Starbucks Tests Shops With Strictly Drive-Thru or Walk-Up Service

NEW YORK -- Starbucks is launching a pilot program of small shops that offer only drive-thru or walk-up service rather than interior service and seating, according to a Fast Company Design report. The 500-square-foot locations will be LEED certified and use local materials.

The new location designs are tied to Starbucks' Shared Planet Initiative, as are all store designs since 2008, when President of Global Development Arthur Rubinfield returned to the company, according to the report.
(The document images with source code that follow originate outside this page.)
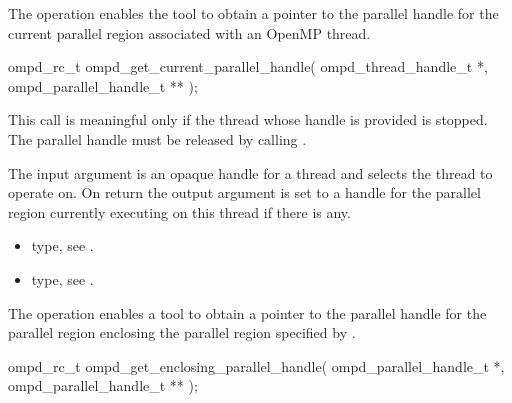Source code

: \label{subsubsubsec:ompd_get_current_parallel_handle}
\summary
The   operation enables the tool to obtain a pointer to 
the parallel handle for the current parallel region associated with an OpenMP thread.

\format

\begin{cspecific}
\begin{ompSyntax}
ompd_rc_t ompd_get_current_parallel_handle(
  ompd_thread_handle_t *,
  ompd_parallel_handle_t **
);
\end{ompSyntax}
\end{cspecific}


\descr
This call is meaningful only if the thread whose handle is provided is stopped. The parallel handle 
must be released by calling .

\argdesc
The input argument  is an opaque handle for a thread and selects the thread to operate on.
On return the output argument  is set to a handle for the parallel region
currently executing on this thread if there is any.

\crossreferences
\begin{itemize}
	\item {} type, see .
	\item {} type, see .
\end{itemize}

\label{subsubsubsec:ompd_get_enclosing_parallel_handle}
\summary
The    operation enables a tool to obtain a 
pointer to the parallel handle for the parallel region enclosing the parallel region specified by 
.

\format

\begin{cspecific}
\begin{ompSyntax}
ompd_rc_t ompd_get_enclosing_parallel_handle(
  ompd_parallel_handle_t *,
  ompd_parallel_handle_t **
);
\end{ompSyntax}
\end{cspecific}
The initiative requires Starbucks to behave responsibly, use "ethically sourced and responsibly grown coffee," reduce its environmental footprint and give back to the communities it's part of.

"To both build scale while having things be locally relevant, that's really a designer's problem to solve," Anthony Perez, senior concept design manager for Starbucks, told the news outlet. "It's a really, really challenging problem."

The drive-thru and walk-up shops are made of a prefabricated, modular set of rooms that have space for three to five employees but enough equipment and ingredients to offer a full Starbucks menu. High-end facades built around the mass-produced structures will use local materials sourced from within 500 miles, according to the report.

"What we've done is standardize the interior," Perez stated. "But what we want to be able to do is, as people are going around this prefab, we want the materials on that exterior to feel like it's part of the local environment."

Despite the differences in size between standard Starbucks locations and the pilot program shops, there will be visual similarities. "We're working with lots of ways to build palettes similar to what we have inside the cafes, but now we have them on the outside," said Perez. "We're not looking for all the stores to look similar. They're going to look very, very different around this idea of craft."

Starbucks plans to place the modular locations on roads where many local customers drive to work, according to the report.